Interreligious dialogue is a continuation of God’s loving relationship with every person (Paul VI. Ecclesiam Suam.) Illustrate how, based on Scripture, Tradition, Church Teaching and Theological Reflection, “Meeting God in Friend and Stranger” spells this out.
In his homily at Mass at the start of the 25th London Multifaith Pilgrimage for Peace, in Westminster Cathedral, Archbishop Vincent Nichols of Westminster stressed the foundational importance of the common humanity that peoples of all faiths have with each other, as the principle basis for interreligious dialogue. All of us, irrespective of our religious affiliation, are children of the one indivisible God, the creator of us all. Therefore, the premise of this essay, contain in the essay question, is true. That indeed, the cause of interreligious dialogue is a continuation of God’s loving relationship with every person. This essay will illustrate, therefore, how this is spelled out, based on Scripture, Tradition, Church Teaching and Theological Reflection, in the recently published teaching document from the Catholic Bishops’ Conference of England and Wales, “Meeting God in Friend and Stranger,” (henceforth referred to in this essay MGFS.)
At the outset, it is necessary to define the word ‘dialogue,’ within the context of interreligious relations. Dialogue may be seen as a more technical or complex concept for the average person, who may regard it simply as conversation with another. Certainly there is an element of this in MGFS. However, from a didactic perspective, the Church sees it as far more elaborate. In paragraph one MGFS draws on the 1984 Holy See’s Dicastery for dialogue with other religion’s description by describing interreligious dialogue as more than mundane conversation but that which, ” includes all positive and constructive interreligious relations with individuals and communities of other faiths that are directed at mutual understanding and enrichment.”

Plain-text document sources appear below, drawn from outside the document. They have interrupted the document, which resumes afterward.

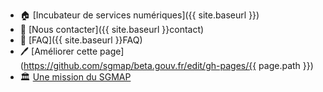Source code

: - 🏠 [Incubateur de services numériques]({{ site.baseurl }})
- 📩 [Nous contacter]({{ site.baseurl }}contact)
- 👥 [FAQ]({{ site.baseurl }}FAQ)
- 🖊 [Améliorer cette page](https://github.com/sgmap/beta.gouv.fr/edit/gh-pages/{{ page.path }})
- 🏛 [Une mission du SGMAP](http://modernisation.gouv.fr)
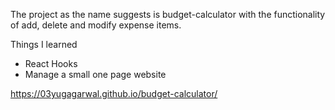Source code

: The project as the name suggests is budget-calculator with the functionality of add, delete and modify expense items.

Things I learned
- React Hooks
- Manage a small one page website

https://03yugagarwal.github.io/budget-calculator/
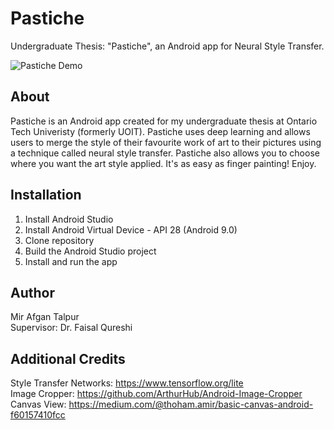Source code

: # Pastiche
Undergraduate Thesis: "Pastiche", an Android app for Neural Style Transfer.

![Pastiche Demo](readme-demo/Demo.gif)

## About
Pastiche is an Android app created for my undergraduate thesis at Ontario Tech Univeristy (formerly UOIT). Pastiche uses deep learning and allows users to merge the style of their favourite work of art to their pictures using a technique called neural style transfer. Pastiche also allows you to choose where you want the art style applied. It's as easy as finger painting! Enjoy.

## Installation
1. Install Android Studio
2. Install Android Virtual Device - API 28 (Android 9.0)  
3. Clone repository
4. Build the Android Studio project
5. Install and run the app

## Author
Mir Afgan Talpur \
Supervisor: Dr. Faisal Qureshi

## Additional Credits
Style Transfer Networks: https://www.tensorflow.org/lite \
Image Cropper: https://github.com/ArthurHub/Android-Image-Cropper
Canvas View: https://medium.com/@thoham.amir/basic-canvas-android-f60157410fcc
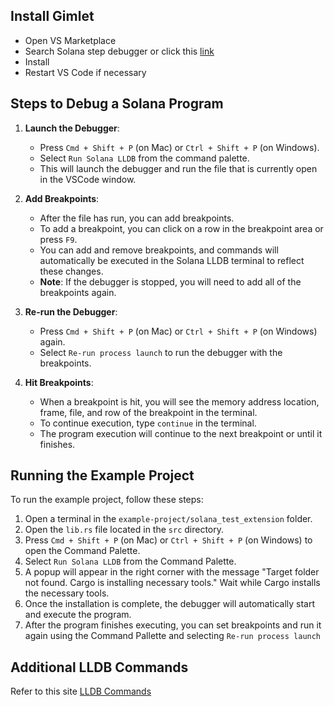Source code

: ## Install Gimlet

- Open VS Marketplace
- Search Solana step debugger or click this [link](https://marketplace.visualstudio.com/items?itemName=limechain.solana-step-debugger)
- Install
- Restart VS Code if necessary

## Steps to Debug a Solana Program

1. **Launch the Debugger**:

   - Press `Cmd + Shift + P` (on Mac) or `Ctrl + Shift + P` (on Windows).
   - Select `Run Solana LLDB` from the command palette.
   - This will launch the debugger and run the file that is currently open in the VSCode window.

2. **Add Breakpoints**:

   - After the file has run, you can add breakpoints.
   - To add a breakpoint, you can click on a row in the breakpoint area or press `F9`.
   - You can add and remove breakpoints, and commands will automatically be executed in the Solana LLDB terminal to reflect these changes.
   - **Note**: If the debugger is stopped, you will need to add all of the breakpoints again.

3. **Re-run the Debugger**:

   - Press `Cmd + Shift + P` (on Mac) or `Ctrl + Shift + P` (on Windows) again.
   - Select `Re-run process launch` to run the debugger with the breakpoints.

4. **Hit Breakpoints**:
   - When a breakpoint is hit, you will see the memory address location, frame, file, and row of the breakpoint in the terminal.
   - To continue execution, type `continue` in the terminal.
   - The program execution will continue to the next breakpoint or until it finishes.

## Running the Example Project

To run the example project, follow these steps:

1. Open a terminal in the `example-project/solana_test_extension` folder.
2. Open the `lib.rs` file located in the `src` directory.
3. Press `Cmd + Shift + P` (on Mac) or `Ctrl + Shift + P` (on Windows) to open the Command Palette.
4. Select `Run Solana LLDB` from the Command Palette.
5. A popup will appear in the right corner with the message "Target folder not found. Cargo is installing necessary tools." Wait while Cargo installs the necessary tools.
6. Once the installation is complete, the debugger will automatically start and execute the program.
7. After the program finishes executing, you can set breakpoints and run it again using the Command Pallette and selecting `Re-run process launch`

## Additional LLDB Commands

Refer to this site [LLDB Commands](https://lldb.llvm.org/use/map.html)
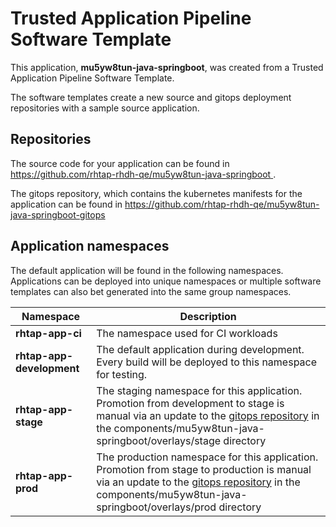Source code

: # Trusted Application Pipeline Software Template

This application, **mu5yw8tun-java-springboot**, was created from a Trusted Application Pipeline Software Template.

The software templates create a new source and gitops deployment repositories with a sample source application. 

## Repositories

The source code for your application can be found in [https://github.com/rhtap-rhdh-qe/mu5yw8tun-java-springboot ](https://github.com/rhtap-rhdh-qe/mu5yw8tun-java-springboot ).
 
The gitops repository, which contains the kubernetes manifests for the application can be found in 
[https://github.com/rhtap-rhdh-qe/mu5yw8tun-java-springboot-gitops ](https://github.com/rhtap-rhdh-qe/mu5yw8tun-java-springboot-gitops ) 

## Application namespaces 

The default application will be found in the following namespaces. Applications can be deployed into unique namespaces or multiple software templates can also bet generated into the same group namespaces.  

|  Namespace   |  Description   |  
| -------- | -------- |
| **rhtap-app-ci** | The namespace used for CI workloads |
| **rhtap-app-development** | The default application during development. Every build will be deployed to this namespace for testing. |
| **rhtap-app-stage** | The staging namespace for this application. Promotion from development to stage is manual via an update to the [gitops repository](https://github.com/rhtap-rhdh-qe/mu5yw8tun-java-springboot-gitops ) in the components/mu5yw8tun-java-springboot/overlays/stage directory |
| **rhtap-app-prod** | The production namespace for this application. Promotion from stage to production is manual via an update to the [gitops repository](https://github.com/rhtap-rhdh-qe/mu5yw8tun-java-springboot-gitops ) in the components/mu5yw8tun-java-springboot/overlays/prod directory |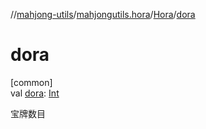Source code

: //[mahjong-utils](../../../index.md)/[mahjongutils.hora](../index.md)/[Hora](index.md)/[dora](dora.md)

# dora

[common]\
val [dora](dora.md): [Int](https://kotlinlang.org/api/latest/jvm/stdlib/kotlin/-int/index.html)

宝牌数目
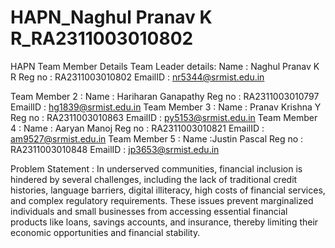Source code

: # HAPN_Naghul Pranav K R_RA2311003010802

HAPN 
Team Member Details
Team Leader details:
Name : Naghul Pranav K R
Reg no : RA2311003010802
EmailID : nr5344@srmist.edu.in

Team Member 2 :
Name : Hariharan Ganapathy
Reg no : RA2311003010797
EmailID : hg1839@srmist.edu.in
Team Member 3 :
Name : Pranav Krishna Y
Reg no : RA2311003010863
EmailID : py5153@srmist.edu.in 
Team Member 4 :
Name : Aaryan Manoj
Reg no : RA2311003010821
EmailID : am9527@srmist.edu.in
Team Member 5 :
Name :Justin Pascal
Reg no : RA2311003010848
EmailID : jp3653@srmist.edu.in

Problem Statement : 
In underserved communities, financial inclusion is hindered by several challenges, including the lack of traditional credit histories, language barriers, digital illiteracy, high costs of financial services, and complex regulatory requirements. These issues prevent marginalized individuals and small businesses from accessing essential financial products like loans, savings accounts, and insurance, thereby limiting their economic opportunities and financial stability.
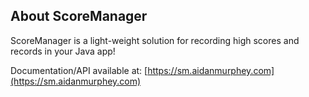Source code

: ## About ScoreManager

ScoreManager is a light-weight solution for recording high scores and records in your Java app!

Documentation/API available at: [https://sm.aidanmurphey.com](https://sm.aidanmurphey.com)
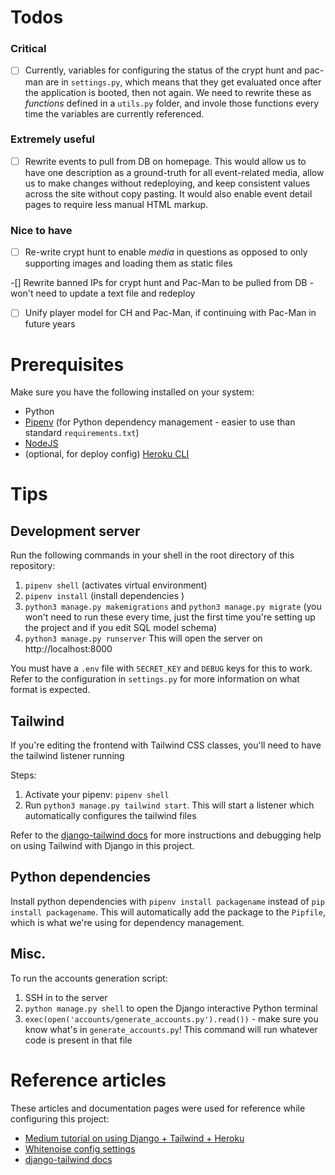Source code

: # Todos

### Critical

-[ ] Currently, variables for configuring the status of the crypt hunt and pac-man are in `settings.py`, which means that they get evaluated once after the application is booted, then not again. We need to rewrite these as _functions_ defined in a `utils.py` folder, and invole those functions every time the variables are currently referenced.

### Extremely useful

-[ ] Rewrite events to pull from DB on homepage. This would allow us to have one description as a ground-truth for all event-related media, allow us to make changes without redeploying, and keep consistent values across the site without copy pasting. It would also enable event detail pages to require less manual HTML markup.

### Nice to have

-[ ] Re-write crypt hunt to enable _media_ in questions as opposed to only supporting images and loading them as static files

-[] Rewrite banned IPs for crypt hunt and Pac-Man to be pulled from DB - won't need to update a text file and redeploy
-[ ] Unify player model for CH and Pac-Man, if continuing with Pac-Man in future years

# Prerequisites

Make sure you have the following installed on your system:

- Python
- [Pipenv](https://pypi.org/project/pipenv/) (for Python dependency management - easier to use than standard `requirements.txt`)
- [NodeJS](https://github.com/nvm-sh/nvm)
- (optional, for deploy config) [Heroku CLI](https://devcenter.heroku.com/articles/heroku-cli)

# Tips

## Development server

Run the following commands in your shell in the root directory of this repository:

1. `pipenv shell` (activates virtual environment)
2. `pipenv install` (install dependencies )
3. `python3 manage.py makemigrations` and `python3 manage.py migrate` (you won't need to run these every time, just the first time you're setting up the project and if you edit SQL model schema)
4. `python3 manage.py runserver`
   This will open the server on http://localhost:8000

You must have a `.env` file with `SECRET_KEY` and `DEBUG` keys for this to work. Refer to the configuration in `settings.py` for more information on what format is expected.

## Tailwind

If you're editing the frontend with Tailwind CSS classes, you'll need to have the tailwind listener running

Steps:

1. Activate your pipenv: `pipenv shell`
2. Run `python3 manage.py tailwind start`. This will start a listener which automatically configures the tailwind files

Refer to the [django-tailwind docs](https://django-tailwind.readthedocs.io/en/latest/installation.html) for more instructions and debugging help on using Tailwind with Django in this project.

## Python dependencies

Install python dependencies with `pipenv install packagename` instead of `pip install packagename`. This will automatically add the package to the `Pipfile`, which is what we're using for dependency management.

## Misc.

To run the accounts generation script:

1. SSH in to the server
2. `python manage.py shell` to open the Django interactive Python terminal
3. `exec(open('accounts/generate_accounts.py').read())` - make sure you know what's in `generate_accounts.py`! This command will run whatever code is present in that file

# Reference articles

These articles and documentation pages were used for reference while configuring this project:

- [Medium tutorial on using Django + Tailwind + Heroku](https://medium.com/@phuitsing/heroku-buildpack-for-django-tailwind-de96be543f9)
- [Whitenoise config settings](http://whitenoise.evans.io/en/stable/django.html)
- [django-tailwind docs](https://django-tailwind.readthedocs.io/en/latest/installation.html)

Similarly, as noted in paragraph two, when Pope John Paul II addressed the Pontifical Council for Interreligious Dialogue in 1990 he said that, “dialogue is not so much an idea to be studied as a way of living in positive relationship with others.” It seems to the essayist that this definition provides a dynamic to the concept of dialogue that positions dialogue over and above words, and provides the basis for establishing a positive interreligious culture, that in itself provides the basis for the positive relations required. Thus dialogue, from a Catholic perspective, is a mindset. It is beneficial to examine the nature of this dialogue from differing perspectives as understood by MGFS, that is, as mediated to us through Divine Revelation – Scripture, Tradition and the Teaching (Magisterium) of the Church and reflected on theologically.

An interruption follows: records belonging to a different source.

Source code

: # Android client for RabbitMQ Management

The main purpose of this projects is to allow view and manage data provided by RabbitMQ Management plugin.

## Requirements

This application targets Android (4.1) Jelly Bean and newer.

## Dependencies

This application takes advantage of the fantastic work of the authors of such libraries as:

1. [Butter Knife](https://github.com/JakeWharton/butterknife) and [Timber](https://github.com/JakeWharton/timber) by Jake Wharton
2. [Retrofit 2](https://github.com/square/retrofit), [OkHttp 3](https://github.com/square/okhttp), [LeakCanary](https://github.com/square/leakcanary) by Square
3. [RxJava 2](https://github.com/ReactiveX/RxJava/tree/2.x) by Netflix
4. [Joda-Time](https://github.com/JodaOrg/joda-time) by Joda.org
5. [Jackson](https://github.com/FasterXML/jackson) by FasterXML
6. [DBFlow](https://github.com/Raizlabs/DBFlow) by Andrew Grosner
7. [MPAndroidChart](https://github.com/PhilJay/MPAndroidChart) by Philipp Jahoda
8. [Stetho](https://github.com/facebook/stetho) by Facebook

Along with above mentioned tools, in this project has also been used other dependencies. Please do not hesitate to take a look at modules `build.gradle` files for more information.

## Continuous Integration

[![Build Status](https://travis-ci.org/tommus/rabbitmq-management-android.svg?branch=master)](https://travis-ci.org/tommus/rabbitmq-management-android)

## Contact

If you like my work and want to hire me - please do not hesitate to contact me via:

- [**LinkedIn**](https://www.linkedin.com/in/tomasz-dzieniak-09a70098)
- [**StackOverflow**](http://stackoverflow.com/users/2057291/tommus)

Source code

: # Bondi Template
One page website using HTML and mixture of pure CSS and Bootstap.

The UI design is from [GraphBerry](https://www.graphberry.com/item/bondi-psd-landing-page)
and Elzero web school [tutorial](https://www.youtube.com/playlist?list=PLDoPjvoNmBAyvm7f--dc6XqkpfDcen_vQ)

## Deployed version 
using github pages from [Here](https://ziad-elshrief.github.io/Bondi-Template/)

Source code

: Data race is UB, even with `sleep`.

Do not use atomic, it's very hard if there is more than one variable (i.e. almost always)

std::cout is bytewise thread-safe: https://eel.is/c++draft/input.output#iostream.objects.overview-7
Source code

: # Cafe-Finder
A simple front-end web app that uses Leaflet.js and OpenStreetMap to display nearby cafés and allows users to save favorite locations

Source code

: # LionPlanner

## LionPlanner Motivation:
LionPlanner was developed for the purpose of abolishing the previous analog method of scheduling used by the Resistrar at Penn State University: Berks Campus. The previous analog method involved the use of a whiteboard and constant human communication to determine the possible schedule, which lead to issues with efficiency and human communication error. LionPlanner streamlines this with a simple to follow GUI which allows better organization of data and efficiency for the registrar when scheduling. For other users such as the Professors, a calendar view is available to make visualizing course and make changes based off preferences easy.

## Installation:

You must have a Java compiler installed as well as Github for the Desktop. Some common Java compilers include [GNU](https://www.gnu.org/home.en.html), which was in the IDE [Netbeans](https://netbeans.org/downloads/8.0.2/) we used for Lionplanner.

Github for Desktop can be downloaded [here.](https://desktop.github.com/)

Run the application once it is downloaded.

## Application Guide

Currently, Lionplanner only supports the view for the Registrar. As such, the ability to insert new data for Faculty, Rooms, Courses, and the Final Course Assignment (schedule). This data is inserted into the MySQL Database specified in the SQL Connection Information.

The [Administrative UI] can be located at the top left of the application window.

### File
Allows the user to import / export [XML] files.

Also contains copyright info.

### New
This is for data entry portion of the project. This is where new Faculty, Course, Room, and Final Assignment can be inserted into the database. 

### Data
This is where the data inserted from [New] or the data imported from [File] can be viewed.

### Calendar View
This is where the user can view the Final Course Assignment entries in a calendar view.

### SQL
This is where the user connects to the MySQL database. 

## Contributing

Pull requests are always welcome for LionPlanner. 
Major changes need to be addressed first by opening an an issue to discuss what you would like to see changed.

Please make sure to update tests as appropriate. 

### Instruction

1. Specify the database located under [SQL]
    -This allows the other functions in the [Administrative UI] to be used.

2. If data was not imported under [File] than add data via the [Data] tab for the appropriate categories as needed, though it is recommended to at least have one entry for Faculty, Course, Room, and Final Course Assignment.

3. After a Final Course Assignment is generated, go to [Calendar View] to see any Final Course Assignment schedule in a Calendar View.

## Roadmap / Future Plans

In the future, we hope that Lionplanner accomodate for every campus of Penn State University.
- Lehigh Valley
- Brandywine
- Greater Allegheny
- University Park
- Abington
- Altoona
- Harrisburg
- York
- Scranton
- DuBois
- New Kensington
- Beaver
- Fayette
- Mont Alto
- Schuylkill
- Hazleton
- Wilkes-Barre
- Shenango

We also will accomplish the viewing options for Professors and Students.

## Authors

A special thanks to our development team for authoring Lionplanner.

From the Scriptural perspective it may initially seem difficult to establish justification for interreligious dialogue, other than perhaps with those of the Jewish faith, in view of such a declaration in psalms 113 and 115 that,” their idols are silver and gold, the work of human hands…their makers will come to be like them. Yet by definition interreligious dialogue does not preclude any faith, and is the continuation of a loving converse between God and all people. As MGFS states in paragraph 116,” the pursuit of dialogue stems from our belief that humanity is one, and that elements of truth and holiness are present in other religions.” In so far as this is taught, what is the Scriptural basis that MGFS cites?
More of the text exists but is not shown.